⟨

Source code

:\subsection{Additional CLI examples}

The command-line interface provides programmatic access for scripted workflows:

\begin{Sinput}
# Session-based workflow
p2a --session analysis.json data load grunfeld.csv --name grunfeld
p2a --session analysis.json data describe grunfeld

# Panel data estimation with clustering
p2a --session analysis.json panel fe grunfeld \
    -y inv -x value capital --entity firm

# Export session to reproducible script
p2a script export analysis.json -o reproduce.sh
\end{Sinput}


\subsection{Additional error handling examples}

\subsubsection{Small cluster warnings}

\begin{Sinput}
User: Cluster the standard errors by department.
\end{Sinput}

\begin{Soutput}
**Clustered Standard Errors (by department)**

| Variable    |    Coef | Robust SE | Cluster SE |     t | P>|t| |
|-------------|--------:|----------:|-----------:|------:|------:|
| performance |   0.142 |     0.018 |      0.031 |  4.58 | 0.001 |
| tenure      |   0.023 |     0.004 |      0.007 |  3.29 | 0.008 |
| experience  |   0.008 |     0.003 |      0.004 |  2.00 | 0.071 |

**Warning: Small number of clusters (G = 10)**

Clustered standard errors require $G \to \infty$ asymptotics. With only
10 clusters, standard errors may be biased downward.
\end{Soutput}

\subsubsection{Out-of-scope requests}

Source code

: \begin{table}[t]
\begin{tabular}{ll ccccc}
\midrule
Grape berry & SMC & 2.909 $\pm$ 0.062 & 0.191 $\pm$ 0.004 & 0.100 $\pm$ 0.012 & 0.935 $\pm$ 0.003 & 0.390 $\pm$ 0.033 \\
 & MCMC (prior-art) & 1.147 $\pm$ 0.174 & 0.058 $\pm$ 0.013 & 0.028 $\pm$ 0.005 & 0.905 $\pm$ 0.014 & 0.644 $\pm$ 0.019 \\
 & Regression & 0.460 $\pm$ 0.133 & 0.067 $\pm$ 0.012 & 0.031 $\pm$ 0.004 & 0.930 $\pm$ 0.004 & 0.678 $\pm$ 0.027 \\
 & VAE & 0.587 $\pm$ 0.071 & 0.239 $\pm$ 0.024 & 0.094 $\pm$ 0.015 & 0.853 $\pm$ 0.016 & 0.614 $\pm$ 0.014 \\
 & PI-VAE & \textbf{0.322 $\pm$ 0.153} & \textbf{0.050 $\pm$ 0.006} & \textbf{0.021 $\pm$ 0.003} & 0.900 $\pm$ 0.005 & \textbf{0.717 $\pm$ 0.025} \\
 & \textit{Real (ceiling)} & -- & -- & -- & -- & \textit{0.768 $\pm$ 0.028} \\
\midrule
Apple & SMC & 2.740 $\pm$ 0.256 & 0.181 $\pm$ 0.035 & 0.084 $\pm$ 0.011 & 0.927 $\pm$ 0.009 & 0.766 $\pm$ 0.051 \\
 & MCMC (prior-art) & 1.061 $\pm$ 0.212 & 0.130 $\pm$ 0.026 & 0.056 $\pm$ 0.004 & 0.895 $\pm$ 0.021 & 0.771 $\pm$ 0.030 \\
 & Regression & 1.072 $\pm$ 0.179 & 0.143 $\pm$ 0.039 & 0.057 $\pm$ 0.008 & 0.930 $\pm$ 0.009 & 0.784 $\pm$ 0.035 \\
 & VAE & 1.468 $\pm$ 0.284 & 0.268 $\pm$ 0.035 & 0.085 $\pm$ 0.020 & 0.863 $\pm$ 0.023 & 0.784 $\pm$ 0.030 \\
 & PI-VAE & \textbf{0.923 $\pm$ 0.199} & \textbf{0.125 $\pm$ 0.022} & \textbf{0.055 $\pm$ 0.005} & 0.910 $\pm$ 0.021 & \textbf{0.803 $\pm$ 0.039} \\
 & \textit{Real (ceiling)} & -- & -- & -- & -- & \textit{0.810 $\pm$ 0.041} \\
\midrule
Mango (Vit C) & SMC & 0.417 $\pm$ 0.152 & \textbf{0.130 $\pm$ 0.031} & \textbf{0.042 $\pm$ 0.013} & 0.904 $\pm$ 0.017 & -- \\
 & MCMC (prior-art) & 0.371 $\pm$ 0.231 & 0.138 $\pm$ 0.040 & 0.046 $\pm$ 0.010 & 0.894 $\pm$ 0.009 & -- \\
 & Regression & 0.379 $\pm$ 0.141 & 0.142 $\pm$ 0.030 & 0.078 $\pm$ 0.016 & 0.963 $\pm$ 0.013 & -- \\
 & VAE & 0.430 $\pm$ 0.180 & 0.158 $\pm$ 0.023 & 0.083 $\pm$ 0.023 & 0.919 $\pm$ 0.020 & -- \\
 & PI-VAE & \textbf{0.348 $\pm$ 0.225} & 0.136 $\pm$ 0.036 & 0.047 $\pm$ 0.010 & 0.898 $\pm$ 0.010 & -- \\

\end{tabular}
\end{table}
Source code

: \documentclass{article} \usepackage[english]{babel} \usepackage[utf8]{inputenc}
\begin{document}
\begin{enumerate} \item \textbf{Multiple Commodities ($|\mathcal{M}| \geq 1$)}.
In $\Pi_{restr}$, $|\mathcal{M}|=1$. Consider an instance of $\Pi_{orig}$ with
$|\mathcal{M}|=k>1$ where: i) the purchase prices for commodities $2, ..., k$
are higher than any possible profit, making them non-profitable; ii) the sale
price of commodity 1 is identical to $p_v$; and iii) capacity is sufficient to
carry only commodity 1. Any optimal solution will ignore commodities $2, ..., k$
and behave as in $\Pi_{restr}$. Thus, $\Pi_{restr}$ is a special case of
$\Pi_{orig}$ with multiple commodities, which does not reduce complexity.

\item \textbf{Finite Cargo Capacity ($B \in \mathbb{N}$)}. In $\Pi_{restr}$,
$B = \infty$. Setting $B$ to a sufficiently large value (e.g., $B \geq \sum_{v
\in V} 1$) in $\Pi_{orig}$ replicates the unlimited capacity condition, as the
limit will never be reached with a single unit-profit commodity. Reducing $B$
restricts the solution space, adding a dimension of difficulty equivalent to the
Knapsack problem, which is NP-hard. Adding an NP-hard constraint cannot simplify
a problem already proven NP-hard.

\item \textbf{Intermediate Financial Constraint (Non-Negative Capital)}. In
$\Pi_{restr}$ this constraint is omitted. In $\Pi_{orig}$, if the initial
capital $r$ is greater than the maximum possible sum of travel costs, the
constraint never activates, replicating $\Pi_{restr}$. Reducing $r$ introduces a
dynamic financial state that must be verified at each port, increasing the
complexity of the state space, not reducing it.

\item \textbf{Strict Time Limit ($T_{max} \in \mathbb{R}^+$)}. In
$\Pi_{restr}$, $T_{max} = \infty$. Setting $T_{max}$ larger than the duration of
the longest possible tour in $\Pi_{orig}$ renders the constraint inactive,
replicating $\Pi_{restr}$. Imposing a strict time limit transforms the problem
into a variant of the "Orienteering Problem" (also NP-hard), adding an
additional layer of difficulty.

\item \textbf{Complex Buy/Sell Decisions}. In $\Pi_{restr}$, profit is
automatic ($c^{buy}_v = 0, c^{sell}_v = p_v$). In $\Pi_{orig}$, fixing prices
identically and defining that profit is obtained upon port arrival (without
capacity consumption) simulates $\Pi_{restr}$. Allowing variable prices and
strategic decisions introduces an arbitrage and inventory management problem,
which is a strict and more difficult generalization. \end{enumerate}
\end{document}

⟩

__About this task__. Without changing anything, repeat the whole listing.

__Reply__.
Source code

:\subsection{Additional CLI examples}

The command-line interface provides programmatic access for scripted workflows:

\begin{Sinput}
# Session-based workflow
p2a --session analysis.json data load grunfeld.csv --name grunfeld
p2a --session analysis.json data describe grunfeld

# Panel data estimation with clustering
p2a --session analysis.json panel fe grunfeld \
    -y inv -x value capital --entity firm

# Export session to reproducible script
p2a script export analysis.json -o reproduce.sh
\end{Sinput}


\subsection{Additional error handling examples}

\subsubsection{Small cluster warnings}

\begin{Sinput}
User: Cluster the standard errors by department.
\end{Sinput}

\begin{Soutput}
**Clustered Standard Errors (by department)**

| Variable    |    Coef | Robust SE | Cluster SE |     t | P>|t| |
|-------------|--------:|----------:|-----------:|------:|------:|
| performance |   0.142 |     0.018 |      0.031 |  4.58 | 0.001 |
| tenure      |   0.023 |     0.004 |      0.007 |  3.29 | 0.008 |
| experience  |   0.008 |     0.003 |      0.004 |  2.00 | 0.071 |

**Warning: Small number of clusters (G = 10)**

Clustered standard errors require $G \to \infty$ asymptotics. With only
10 clusters, standard errors may be biased downward.
\end{Soutput}

\subsubsection{Out-of-scope requests}

Source code

: \begin{table}[t]
\begin{tabular}{ll ccccc}
\midrule
Grape berry & SMC & 2.909 $\pm$ 0.062 & 0.191 $\pm$ 0.004 & 0.100 $\pm$ 0.012 & 0.935 $\pm$ 0.003 & 0.390 $\pm$ 0.033 \\
 & MCMC (prior-art) & 1.147 $\pm$ 0.174 & 0.058 $\pm$ 0.013 & 0.028 $\pm$ 0.005 & 0.905 $\pm$ 0.014 & 0.644 $\pm$ 0.019 \\
 & Regression & 0.460 $\pm$ 0.133 & 0.067 $\pm$ 0.012 & 0.031 $\pm$ 0.004 & 0.930 $\pm$ 0.004 & 0.678 $\pm$ 0.027 \\
 & VAE & 0.587 $\pm$ 0.071 & 0.239 $\pm$ 0.024 & 0.094 $\pm$ 0.015 & 0.853 $\pm$ 0.016 & 0.614 $\pm$ 0.014 \\
 & PI-VAE & \textbf{0.322 $\pm$ 0.153} & \textbf{0.050 $\pm$ 0.006} & \textbf{0.021 $\pm$ 0.003} & 0.900 $\pm$ 0.005 & \textbf{0.717 $\pm$ 0.025} \\
 & \textit{Real (ceiling)} & -- & -- & -- & -- & \textit{0.768 $\pm$ 0.028} \\
\midrule
Apple & SMC & 2.740 $\pm$ 0.256 & 0.181 $\pm$ 0.035 & 0.084 $\pm$ 0.011 & 0.927 $\pm$ 0.009 & 0.766 $\pm$ 0.051 \\
 & MCMC (prior-art) & 1.061 $\pm$ 0.212 & 0.130 $\pm$ 0.026 & 0.056 $\pm$ 0.004 & 0.895 $\pm$ 0.021 & 0.771 $\pm$ 0.030 \\
 & Regression & 1.072 $\pm$ 0.179 & 0.143 $\pm$ 0.039 & 0.057 $\pm$ 0.008 & 0.930 $\pm$ 0.009 & 0.784 $\pm$ 0.035 \\
 & VAE & 1.468 $\pm$ 0.284 & 0.268 $\pm$ 0.035 & 0.085 $\pm$ 0.020 & 0.863 $\pm$ 0.023 & 0.784 $\pm$ 0.030 \\
 & PI-VAE & \textbf{0.923 $\pm$ 0.199} & \textbf{0.125 $\pm$ 0.022} & \textbf{0.055 $\pm$ 0.005} & 0.910 $\pm$ 0.021 & \textbf{0.803 $\pm$ 0.039} \\
 & \textit{Real (ceiling)} & -- & -- & -- & -- & \textit{0.810 $\pm$ 0.041} \\
\midrule
Mango (Vit C) & SMC & 0.417 $\pm$ 0.152 & \textbf{0.130 $\pm$ 0.031} & \textbf{0.042 $\pm$ 0.013} & 0.904 $\pm$ 0.017 & -- \\
 & MCMC (prior-art) & 0.371 $\pm$ 0.231 & 0.138 $\pm$ 0.040 & 0.046 $\pm$ 0.010 & 0.894 $\pm$ 0.009 & -- \\
 & Regression & 0.379 $\pm$ 0.141 & 0.142 $\pm$ 0.030 & 0.078 $\pm$ 0.016 & 0.963 $\pm$ 0.013 & -- \\
 & VAE & 0.430 $\pm$ 0.180 & 0.158 $\pm$ 0.023 & 0.083 $\pm$ 0.023 & 0.919 $\pm$ 0.020 & -- \\
 & PI-VAE & \textbf{0.348 $\pm$ 0.225} & 0.136 $\pm$ 0.036 & 0.047 $\pm$ 0.010 & 0.898 $\pm$ 0.010 & -- \\

\end{tabular}
\end{table}
Source code

: \documentclass{article} \usepackage[english]{babel} \usepackage[utf8]{inputenc}
\begin{document}
\begin{enumerate} \item \textbf{Multiple Commodities ($|\mathcal{M}| \geq 1$)}.
In $\Pi_{restr}$, $|\mathcal{M}|=1$. Consider an instance of $\Pi_{orig}$ with
$|\mathcal{M}|=k>1$ where: i) the purchase prices for commodities $2, ..., k$
are higher than any possible profit, making them non-profitable; ii) the sale
price of commodity 1 is identical to $p_v$; and iii) capacity is sufficient to
carry only commodity 1. Any optimal solution will ignore commodities $2, ..., k$
and behave as in $\Pi_{restr}$. Thus, $\Pi_{restr}$ is a special case of
$\Pi_{orig}$ with multiple commodities, which does not reduce complexity.

\item \textbf{Finite Cargo Capacity ($B \in \mathbb{N}$)}. In $\Pi_{restr}$,
$B = \infty$. Setting $B$ to a sufficiently large value (e.g., $B \geq \sum_{v
\in V} 1$) in $\Pi_{orig}$ replicates the unlimited capacity condition, as the
limit will never be reached with a single unit-profit commodity. Reducing $B$
restricts the solution space, adding a dimension of difficulty equivalent to the
Knapsack problem, which is NP-hard. Adding an NP-hard constraint cannot simplify
a problem already proven NP-hard.

\item \textbf{Intermediate Financial Constraint (Non-Negative Capital)}. In
$\Pi_{restr}$ this constraint is omitted. In $\Pi_{orig}$, if the initial
capital $r$ is greater than the maximum possible sum of travel costs, the
constraint never activates, replicating $\Pi_{restr}$. Reducing $r$ introduces a
dynamic financial state that must be verified at each port, increasing the
complexity of the state space, not reducing it.

\item \textbf{Strict Time Limit ($T_{max} \in \mathbb{R}^+$)}. In
$\Pi_{restr}$, $T_{max} = \infty$. Setting $T_{max}$ larger than the duration of
the longest possible tour in $\Pi_{orig}$ renders the constraint inactive,
replicating $\Pi_{restr}$. Imposing a strict time limit transforms the problem
into a variant of the "Orienteering Problem" (also NP-hard), adding an
additional layer of difficulty.

\item \textbf{Complex Buy/Sell Decisions}. In $\Pi_{restr}$, profit is
automatic ($c^{buy}_v = 0, c^{sell}_v = p_v$). In $\Pi_{orig}$, fixing prices
identically and defining that profit is obtained upon port arrival (without
capacity consumption) simulates $\Pi_{restr}$. Allowing variable prices and
strategic decisions introduces an arbitrage and inventory management problem,
which is a strict and more difficult generalization. \end{enumerate}
\end{document}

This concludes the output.